What the exercise asks:
Every entry is to be written out word for word.

Stored data entries:

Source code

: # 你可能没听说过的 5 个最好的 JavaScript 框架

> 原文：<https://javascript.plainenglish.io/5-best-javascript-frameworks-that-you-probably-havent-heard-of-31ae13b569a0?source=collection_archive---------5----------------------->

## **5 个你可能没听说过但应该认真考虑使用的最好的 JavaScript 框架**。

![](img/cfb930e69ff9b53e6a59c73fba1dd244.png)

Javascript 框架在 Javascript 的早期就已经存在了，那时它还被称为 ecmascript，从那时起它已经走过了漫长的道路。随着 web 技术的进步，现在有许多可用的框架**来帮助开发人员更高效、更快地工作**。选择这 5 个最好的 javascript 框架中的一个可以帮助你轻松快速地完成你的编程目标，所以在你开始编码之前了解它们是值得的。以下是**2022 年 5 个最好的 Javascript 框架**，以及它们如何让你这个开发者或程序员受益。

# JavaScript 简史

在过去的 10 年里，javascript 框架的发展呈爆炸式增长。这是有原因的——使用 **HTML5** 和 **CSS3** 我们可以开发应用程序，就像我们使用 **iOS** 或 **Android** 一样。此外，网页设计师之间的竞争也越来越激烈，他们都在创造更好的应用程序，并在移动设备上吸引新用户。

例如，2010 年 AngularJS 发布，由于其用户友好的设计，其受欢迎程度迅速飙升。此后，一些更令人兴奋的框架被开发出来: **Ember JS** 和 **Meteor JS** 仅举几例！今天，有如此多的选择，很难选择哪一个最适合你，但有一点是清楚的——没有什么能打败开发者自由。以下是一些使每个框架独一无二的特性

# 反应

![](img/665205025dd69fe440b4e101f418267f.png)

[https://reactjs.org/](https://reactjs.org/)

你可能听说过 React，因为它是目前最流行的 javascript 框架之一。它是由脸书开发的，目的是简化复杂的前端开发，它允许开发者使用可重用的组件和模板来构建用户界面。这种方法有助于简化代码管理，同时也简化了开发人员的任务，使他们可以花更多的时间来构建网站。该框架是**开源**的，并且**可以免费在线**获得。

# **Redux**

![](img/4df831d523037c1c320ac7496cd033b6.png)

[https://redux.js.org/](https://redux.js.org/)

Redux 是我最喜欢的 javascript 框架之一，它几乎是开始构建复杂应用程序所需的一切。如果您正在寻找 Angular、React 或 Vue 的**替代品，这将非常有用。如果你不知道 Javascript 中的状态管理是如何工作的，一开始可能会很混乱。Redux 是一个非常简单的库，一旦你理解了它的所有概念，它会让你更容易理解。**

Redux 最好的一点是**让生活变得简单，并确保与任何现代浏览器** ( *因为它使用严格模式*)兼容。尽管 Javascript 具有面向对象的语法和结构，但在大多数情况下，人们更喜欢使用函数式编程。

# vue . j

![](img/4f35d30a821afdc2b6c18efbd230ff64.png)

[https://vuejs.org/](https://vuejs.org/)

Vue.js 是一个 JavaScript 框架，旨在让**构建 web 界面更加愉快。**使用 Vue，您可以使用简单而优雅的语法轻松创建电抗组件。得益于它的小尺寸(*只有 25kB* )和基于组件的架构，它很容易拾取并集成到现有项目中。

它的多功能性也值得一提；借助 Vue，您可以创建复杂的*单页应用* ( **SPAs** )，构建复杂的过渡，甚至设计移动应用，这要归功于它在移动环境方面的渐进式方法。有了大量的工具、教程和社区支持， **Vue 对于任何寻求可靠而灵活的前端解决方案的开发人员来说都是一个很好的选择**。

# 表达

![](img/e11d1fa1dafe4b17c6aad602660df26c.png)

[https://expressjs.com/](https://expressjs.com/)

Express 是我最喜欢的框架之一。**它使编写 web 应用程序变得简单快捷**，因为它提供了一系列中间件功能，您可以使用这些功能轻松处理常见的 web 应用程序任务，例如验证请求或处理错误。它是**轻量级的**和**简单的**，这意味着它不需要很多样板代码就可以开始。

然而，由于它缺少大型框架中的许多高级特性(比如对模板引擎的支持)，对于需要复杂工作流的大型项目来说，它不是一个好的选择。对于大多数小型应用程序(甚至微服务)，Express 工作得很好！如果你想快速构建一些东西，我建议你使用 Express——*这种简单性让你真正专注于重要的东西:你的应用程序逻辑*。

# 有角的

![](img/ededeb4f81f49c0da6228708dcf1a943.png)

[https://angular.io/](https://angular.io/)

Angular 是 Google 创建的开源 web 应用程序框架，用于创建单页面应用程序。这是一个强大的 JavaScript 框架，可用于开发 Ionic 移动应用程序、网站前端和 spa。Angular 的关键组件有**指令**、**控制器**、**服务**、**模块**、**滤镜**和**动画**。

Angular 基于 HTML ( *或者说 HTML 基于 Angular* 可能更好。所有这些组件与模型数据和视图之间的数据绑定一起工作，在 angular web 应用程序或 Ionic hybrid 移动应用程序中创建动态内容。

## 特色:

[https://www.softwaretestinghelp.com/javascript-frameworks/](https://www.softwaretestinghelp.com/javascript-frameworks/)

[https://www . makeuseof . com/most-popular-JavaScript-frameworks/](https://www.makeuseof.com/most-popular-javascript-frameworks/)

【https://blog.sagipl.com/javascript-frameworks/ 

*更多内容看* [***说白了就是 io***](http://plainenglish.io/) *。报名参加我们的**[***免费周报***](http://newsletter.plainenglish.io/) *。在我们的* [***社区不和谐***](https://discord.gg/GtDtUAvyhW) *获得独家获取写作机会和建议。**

Exercise solution:
Source code

: # 你可能没听说过的 5 个最好的 JavaScript 框架

> 原文：<https://javascript.plainenglish.io/5-best-javascript-frameworks-that-you-probably-havent-heard-of-31ae13b569a0?source=collection_archive---------5----------------------->

## **5 个你可能没听说过但应该认真考虑使用的最好的 JavaScript 框架**。

![](img/cfb930e69ff9b53e6a59c73fba1dd244.png)

Javascript 框架在 Javascript 的早期就已经存在了，那时它还被称为 ecmascript，从那时起它已经走过了漫长的道路。随着 web 技术的进步，现在有许多可用的框架**来帮助开发人员更高效、更快地工作**。选择这 5 个最好的 javascript 框架中的一个可以帮助你轻松快速地完成你的编程目标，所以在你开始编码之前了解它们是值得的。以下是**2022 年 5 个最好的 Javascript 框架**，以及它们如何让你这个开发者或程序员受益。

# JavaScript 简史

在过去的 10 年里，javascript 框架的发展呈爆炸式增长。这是有原因的——使用 **HTML5** 和 **CSS3** 我们可以开发应用程序，就像我们使用 **iOS** 或 **Android** 一样。此外，网页设计师之间的竞争也越来越激烈，他们都在创造更好的应用程序，并在移动设备上吸引新用户。

例如，2010 年 AngularJS 发布，由于其用户友好的设计，其受欢迎程度迅速飙升。此后，一些更令人兴奋的框架被开发出来: **Ember JS** 和 **Meteor JS** 仅举几例！今天，有如此多的选择，很难选择哪一个最适合你，但有一点是清楚的——没有什么能打败开发者自由。以下是一些使每个框架独一无二的特性

# 反应

![](img/665205025dd69fe440b4e101f418267f.png)

[https://reactjs.org/](https://reactjs.org/)

你可能听说过 React，因为它是目前最流行的 javascript 框架之一。它是由脸书开发的，目的是简化复杂的前端开发，它允许开发者使用可重用的组件和模板来构建用户界面。这种方法有助于简化代码管理，同时也简化了开发人员的任务，使他们可以花更多的时间来构建网站。该框架是**开源**的，并且**可以免费在线**获得。

# **Redux**

![](img/4df831d523037c1c320ac7496cd033b6.png)

[https://redux.js.org/](https://redux.js.org/)

Redux 是我最喜欢的 javascript 框架之一，它几乎是开始构建复杂应用程序所需的一切。如果您正在寻找 Angular、React 或 Vue 的**替代品，这将非常有用。如果你不知道 Javascript 中的状态管理是如何工作的，一开始可能会很混乱。Redux 是一个非常简单的库，一旦你理解了它的所有概念，它会让你更容易理解。**

Redux 最好的一点是**让生活变得简单，并确保与任何现代浏览器** ( *因为它使用严格模式*)兼容。尽管 Javascript 具有面向对象的语法和结构，但在大多数情况下，人们更喜欢使用函数式编程。

# vue . j

![](img/4f35d30a821afdc2b6c18efbd230ff64.png)

[https://vuejs.org/](https://vuejs.org/)

Vue.js 是一个 JavaScript 框架，旨在让**构建 web 界面更加愉快。**使用 Vue，您可以使用简单而优雅的语法轻松创建电抗组件。得益于它的小尺寸(*只有 25kB* )和基于组件的架构，它很容易拾取并集成到现有项目中。

它的多功能性也值得一提；借助 Vue，您可以创建复杂的*单页应用* ( **SPAs** )，构建复杂的过渡，甚至设计移动应用，这要归功于它在移动环境方面的渐进式方法。有了大量的工具、教程和社区支持， **Vue 对于任何寻求可靠而灵活的前端解决方案的开发人员来说都是一个很好的选择**。

# 表达

![](img/e11d1fa1dafe4b17c6aad602660df26c.png)

[https://expressjs.com/](https://expressjs.com/)

Express 是我最喜欢的框架之一。**它使编写 web 应用程序变得简单快捷**，因为它提供了一系列中间件功能，您可以使用这些功能轻松处理常见的 web 应用程序任务，例如验证请求或处理错误。它是**轻量级的**和**简单的**，这意味着它不需要很多样板代码就可以开始。

然而，由于它缺少大型框架中的许多高级特性(比如对模板引擎的支持)，对于需要复杂工作流的大型项目来说，它不是一个好的选择。对于大多数小型应用程序(甚至微服务)，Express 工作得很好！如果你想快速构建一些东西，我建议你使用 Express——*这种简单性让你真正专注于重要的东西:你的应用程序逻辑*。

# 有角的

![](img/ededeb4f81f49c0da6228708dcf1a943.png)

[https://angular.io/](https://angular.io/)

Angular 是 Google 创建的开源 web 应用程序框架，用于创建单页面应用程序。这是一个强大的 JavaScript 框架，可用于开发 Ionic 移动应用程序、网站前端和 spa。Angular 的关键组件有**指令**、**控制器**、**服务**、**模块**、**滤镜**和**动画**。

Angular 基于 HTML ( *或者说 HTML 基于 Angular* 可能更好。所有这些组件与模型数据和视图之间的数据绑定一起工作，在 angular web 应用程序或 Ionic hybrid 移动应用程序中创建动态内容。

## 特色:

[https://www.softwaretestinghelp.com/javascript-frameworks/](https://www.softwaretestinghelp.com/javascript-frameworks/)

[https://www . makeuseof . com/most-popular-JavaScript-frameworks/](https://www.makeuseof.com/most-popular-javascript-frameworks/)

【https://blog.sagipl.com/javascript-frameworks/ 

*更多内容看* [***说白了就是 io***](http://plainenglish.io/) *。报名参加我们的**[***免费周报***](http://newsletter.plainenglish.io/) *。在我们的* [***社区不和谐***](https://discord.gg/GtDtUAvyhW) *获得独家获取写作机会和建议。**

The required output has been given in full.